*** Begin section ***
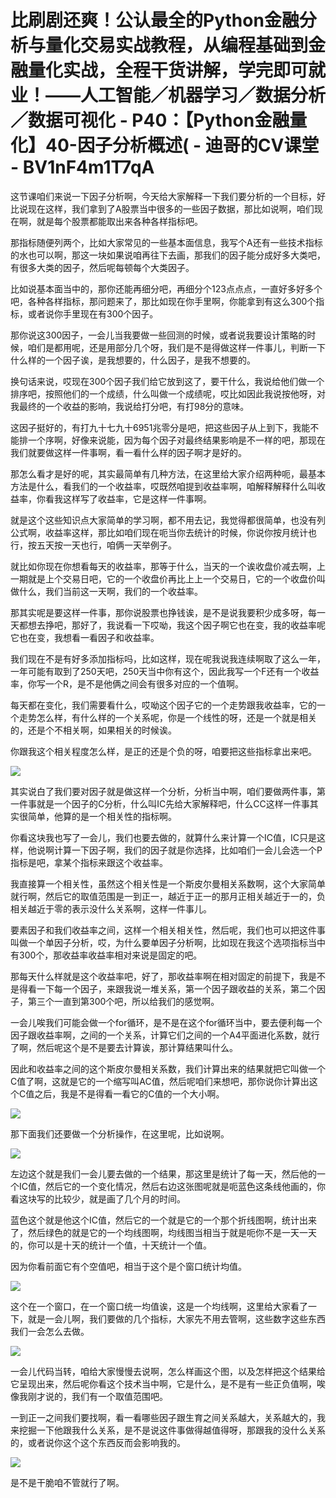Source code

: # 比刷剧还爽！公认最全的Python金融分析与量化交易实战教程，从编程基础到金融量化实战，全程干货讲解，学完即可就业！——人工智能／机器学习／数据分析／数据可视化 - P40：【Python金融量化】40-因子分析概述( - 迪哥的CV课堂 - BV1nF4m1T7qA

这节课咱们来说一下因子分析啊，今天给大家解释一下我们要分析的一个目标，好比说现在这样，我们拿到了A股票当中很多的一些因子数据，那比如说啊，咱们现在啊，就是每个股票都能取出来各种各样指标吧。

那指标随便列两个，比如大家常见的一些基本面信息，我写个A还有一些技术指标的水也可以啊，那这一块如果说咱再往下去画，那我们的因子能分成好多大类吧，有很多大类的因子，然后呢每顿每个大类因子。

比如说基本面当中的，那你还能再细分吧，再细分个123点点点，一直好多好多个吧，各种各样指标，那问题来了，那比如现在你手里啊，你能拿到有这么300个指标，或者说你手里现在有300个因子。

那你说这300因子，一会儿当我要做一些回测的时候，或者说我要设计策略的时候，咱们是都用呢，还是用部分几个呀，我们是不是得做这样一件事儿，判断一下什么样的一个因子诶，是我想要的，什么因子，是我不想要的。

换句话来说，哎现在300个因子我们给它放到这了，要干什么，我说给他们做一个排序吧，按照他们的一个成绩，什么叫做一个成绩呢，哎比如因此我说按他呀，对我最终的一个收益的影响，我说给打分吧，有打98分的意味。

这因子挺好的，有打九十七九十6951兆零分是吧，把这些因子从上到下，我能不能排一个序啊，好像来说能，因为每个因子对最终结果影响是不一样的吧，那现在我们就要做这样一件事啊，看一看什么样的因子啊才是好的。

那怎么看才是好的呢，其实最简单有几种方法，在这里给大家介绍两种呃，最基本方法是什么，看我们的一个收益率，哎既然咱提到收益率啊，咱解释解释什么叫收益率，你看我这样写了收益率，它是这样一件事啊。

就是这个这些知识点大家简单的学习啊，都不用去记，我觉得都很简单，也没有列公式啊，收益率这样，那比如咱们现在呃当你去统计的时候，你说你按月统计也行，按五天按一天也行，咱俩一天举例子。

就比如你现在你想看每天的收益率，那等于什么，当天的一个诶收盘价减去啊，上一期就是上个交易日吧，它的一个收盘价再比上上一个交易日，它的一个收盘价叫做什么，我们当前这一天啊，我们的一个收益率。

那其实呢是要这样一件事，那你说股票也挣钱诶，是不是说我要积少成多呀，每一天都想去挣吧，那好了，我说看一下哎呦，我这个因子啊它也在变，我的收益率呢它也在变，我想看一看因子和收益率。

我们现在不是有好多添加指标吗，比如这样，现在呢我说我连续啊取了这么一年，一年可能有取到了250天吧，250天当中你有这个，因此我写一个F还有一个收益率，你写一个R，是不是他俩之间会有很多对应的一个值啊。

每天都在变化，我们需要看什么，哎呦这个因子它的一个走势跟我收益率，它的一个走势怎么样，有什么样的一个关系呢，你是一个线性的呀，还是一个就是相关的，还是个不相关啊，如果相关的时候诶。

你跟我这个相关程度怎么样，是正的还是个负的呀，咱要把这些指标拿出来吧。

![](img/d2f9a61cfdb8df577ab80b191353c58f_1.png)

其实说白了我们要对因子就是做这样一个分析，分析当中啊，咱们要做两件事，第一件事就是一个因子的C分析，什么叫IC先给大家解释吧，什么CC这样一件事其实很简单，他算的是一个相关性的指标啊。

你看这块我也写了一会儿，我们也要去做的，就算什么来计算一个IC值，IC只是这样，他说啊计算一下因子啊，我们的因子就是你选择，比如咱们一会儿会选一个P指标是吧，拿某个指标来跟这个收益率。

我直接算一个相关性，虽然这个相关性是一个斯皮尔曼相关系数啊，这个大家简单就行啊，然后它的取值范围是一到正一，越近于正一的那月正相关越近于一的，负相关越近于零的表示没什么关系啊，这样一件事儿。

要素因子和我们收益率之间，这样一个相关相关性，然后呢，我们也可以把这件事叫做一个单因子分析，哎，为什么要单因子分析啊，比如现在我这个选项指标当中有300个，那收益率收益率相对来说是固定的吧。

那每天什么样就是这个收益率吧，好了，那收益率啊在相对固定的前提下，我是不是得看一下每一个因子，来跟我说一堆关系，第一个因子跟收益的关系，第二个因子，第三个一直到第300个吧，所以给我们的感觉啊。

一会儿唉我们可能会做一个for循环，是不是在这个for循环当中，要去便利每一个因子跟收益率啊，之间的一个关系，计算它们之间的一个A4平面进化系数，就行了啊，然后呢这个是不是要去计算诶，那计算结果叫什么。

因此和收益率之间的这个斯皮尔曼相关系数，我们计算出来的结果就把它叫做一个C值了啊，这就是它的一个缩写叫AC值，然后呢咱们来想吧，那你说你计算出这个C值之后，我是不是得看一看它的C值的一个大小啊。



![](img/d2f9a61cfdb8df577ab80b191353c58f_3.png)

那下面我们还要做一个分析操作，在这里呢，比如说啊。

![](img/d2f9a61cfdb8df577ab80b191353c58f_5.png)

左边这个就是我们一会儿要去做的一个结果，那这里是统计了每一天，然后他的一个IC值，然后它的一个变化情况，然后右边这张图呢就是呃蓝色这条线他画的，你看这块写的比较少，就是画了几个月的时间。

蓝色这个就是他这个IC值，然后它的一个就是它的一个那个折线图啊，统计出来了，然后绿色的就是它的一个均线图啊，均线图当相当于就是呃你不是一天一天的，你可以是十天的统计一个值，十天统计一个值。

因为你看前面它有个空值吧，相当于这个是个窗口统计均值。

![](img/d2f9a61cfdb8df577ab80b191353c58f_7.png)

这个在一个窗口，在一个窗口统一均值诶，这是一个均线啊，这里给大家看了一下，就是一会儿啊，我们要做的几个指标，大家先不用去管啊，这些数字这些东西我们一会怎么去做。



![](img/d2f9a61cfdb8df577ab80b191353c58f_9.png)

一会儿代码当转，咱给大家慢慢去说啊，怎么样画这个图，以及怎样把这个结果给它呈现出来，然后呢你看这个技术当中啊，它是什么，是不是有一些正负值啊，唉像我刚才说的，我们有一个取值范围吧。

一到正一之间我们要找啊，看一看哪些因子跟生育之间关系越大，关系越大的，我来挖掘一下他跟我什么关系，是不是说这件事做得越值得呀，那跟我的没什么关系的，或者说你这个这个东西反而会影响我的。



![](img/d2f9a61cfdb8df577ab80b191353c58f_11.png)

是不是干脆咱不管就行了啊。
*** End section ***
Work request - Your answer must be an exact copy of the records, with no pictures in it.

Result of this exercise -
Source code

: # 比刷剧还爽！公认最全的Python金融分析与量化交易实战教程，从编程基础到金融量化实战，全程干货讲解，学完即可就业！——人工智能／机器学习／数据分析／数据可视化 - P40：【Python金融量化】40-因子分析概述( - 迪哥的CV课堂 - BV1nF4m1T7qA

这节课咱们来说一下因子分析啊，今天给大家解释一下我们要分析的一个目标，好比说现在这样，我们拿到了A股票当中很多的一些因子数据，那比如说啊，咱们现在啊，就是每个股票都能取出来各种各样指标吧。

那指标随便列两个，比如大家常见的一些基本面信息，我写个A还有一些技术指标的水也可以啊，那这一块如果说咱再往下去画，那我们的因子能分成好多大类吧，有很多大类的因子，然后呢每顿每个大类因子。

比如说基本面当中的，那你还能再细分吧，再细分个123点点点，一直好多好多个吧，各种各样指标，那问题来了，那比如现在你手里啊，你能拿到有这么300个指标，或者说你手里现在有300个因子。

那你说这300因子，一会儿当我要做一些回测的时候，或者说我要设计策略的时候，咱们是都用呢，还是用部分几个呀，我们是不是得做这样一件事儿，判断一下什么样的一个因子诶，是我想要的，什么因子，是我不想要的。

换句话来说，哎现在300个因子我们给它放到这了，要干什么，我说给他们做一个排序吧，按照他们的一个成绩，什么叫做一个成绩呢，哎比如因此我说按他呀，对我最终的一个收益的影响，我说给打分吧，有打98分的意味。

这因子挺好的，有打九十七九十6951兆零分是吧，把这些因子从上到下，我能不能排一个序啊，好像来说能，因为每个因子对最终结果影响是不一样的吧，那现在我们就要做这样一件事啊，看一看什么样的因子啊才是好的。

那怎么看才是好的呢，其实最简单有几种方法，在这里给大家介绍两种呃，最基本方法是什么，看我们的一个收益率，哎既然咱提到收益率啊，咱解释解释什么叫收益率，你看我这样写了收益率，它是这样一件事啊。

就是这个这些知识点大家简单的学习啊，都不用去记，我觉得都很简单，也没有列公式啊，收益率这样，那比如咱们现在呃当你去统计的时候，你说你按月统计也行，按五天按一天也行，咱俩一天举例子。

就比如你现在你想看每天的收益率，那等于什么，当天的一个诶收盘价减去啊，上一期就是上个交易日吧，它的一个收盘价再比上上一个交易日，它的一个收盘价叫做什么，我们当前这一天啊，我们的一个收益率。

那其实呢是要这样一件事，那你说股票也挣钱诶，是不是说我要积少成多呀，每一天都想去挣吧，那好了，我说看一下哎呦，我这个因子啊它也在变，我的收益率呢它也在变，我想看一看因子和收益率。

我们现在不是有好多添加指标吗，比如这样，现在呢我说我连续啊取了这么一年，一年可能有取到了250天吧，250天当中你有这个，因此我写一个F还有一个收益率，你写一个R，是不是他俩之间会有很多对应的一个值啊。

每天都在变化，我们需要看什么，哎呦这个因子它的一个走势跟我收益率，它的一个走势怎么样，有什么样的一个关系呢，你是一个线性的呀，还是一个就是相关的，还是个不相关啊，如果相关的时候诶。

你跟我这个相关程度怎么样，是正的还是个负的呀，咱要把这些指标拿出来吧。

![](img/d2f9a61cfdb8df577ab80b191353c58f_1.png)

其实说白了我们要对因子就是做这样一个分析，分析当中啊，咱们要做两件事，第一件事就是一个因子的C分析，什么叫IC先给大家解释吧，什么CC这样一件事其实很简单，他算的是一个相关性的指标啊。

你看这块我也写了一会儿，我们也要去做的，就算什么来计算一个IC值，IC只是这样，他说啊计算一下因子啊，我们的因子就是你选择，比如咱们一会儿会选一个P指标是吧，拿某个指标来跟这个收益率。

我直接算一个相关性，虽然这个相关性是一个斯皮尔曼相关系数啊，这个大家简单就行啊，然后它的取值范围是一到正一，越近于正一的那月正相关越近于一的，负相关越近于零的表示没什么关系啊，这样一件事儿。

要素因子和我们收益率之间，这样一个相关相关性，然后呢，我们也可以把这件事叫做一个单因子分析，哎，为什么要单因子分析啊，比如现在我这个选项指标当中有300个，那收益率收益率相对来说是固定的吧。

那每天什么样就是这个收益率吧，好了，那收益率啊在相对固定的前提下，我是不是得看一下每一个因子，来跟我说一堆关系，第一个因子跟收益的关系，第二个因子，第三个一直到第300个吧，所以给我们的感觉啊。

一会儿唉我们可能会做一个for循环，是不是在这个for循环当中，要去便利每一个因子跟收益率啊，之间的一个关系，计算它们之间的一个A4平面进化系数，就行了啊，然后呢这个是不是要去计算诶，那计算结果叫什么。

因此和收益率之间的这个斯皮尔曼相关系数，我们计算出来的结果就把它叫做一个C值了啊，这就是它的一个缩写叫AC值，然后呢咱们来想吧，那你说你计算出这个C值之后，我是不是得看一看它的C值的一个大小啊。



![](img/d2f9a61cfdb8df577ab80b191353c58f_3.png)

那下面我们还要做一个分析操作，在这里呢，比如说啊。

![](img/d2f9a61cfdb8df577ab80b191353c58f_5.png)

左边这个就是我们一会儿要去做的一个结果，那这里是统计了每一天，然后他的一个IC值，然后它的一个变化情况，然后右边这张图呢就是呃蓝色这条线他画的，你看这块写的比较少，就是画了几个月的时间。

蓝色这个就是他这个IC值，然后它的一个就是它的一个那个折线图啊，统计出来了，然后绿色的就是它的一个均线图啊，均线图当相当于就是呃你不是一天一天的，你可以是十天的统计一个值，十天统计一个值。

因为你看前面它有个空值吧，相当于这个是个窗口统计均值。

![](img/d2f9a61cfdb8df577ab80b191353c58f_7.png)

这个在一个窗口，在一个窗口统一均值诶，这是一个均线啊，这里给大家看了一下，就是一会儿啊，我们要做的几个指标，大家先不用去管啊，这些数字这些东西我们一会怎么去做。



![](img/d2f9a61cfdb8df577ab80b191353c58f_9.png)

一会儿代码当转，咱给大家慢慢去说啊，怎么样画这个图，以及怎样把这个结果给它呈现出来，然后呢你看这个技术当中啊，它是什么，是不是有一些正负值啊，唉像我刚才说的，我们有一个取值范围吧。

一到正一之间我们要找啊，看一看哪些因子跟生育之间关系越大，关系越大的，我来挖掘一下他跟我什么关系，是不是说这件事做得越值得呀，那跟我的没什么关系的，或者说你这个这个东西反而会影响我的。



![](img/d2f9a61cfdb8df577ab80b191353c58f_11.png)

是不是干脆咱不管就行了啊。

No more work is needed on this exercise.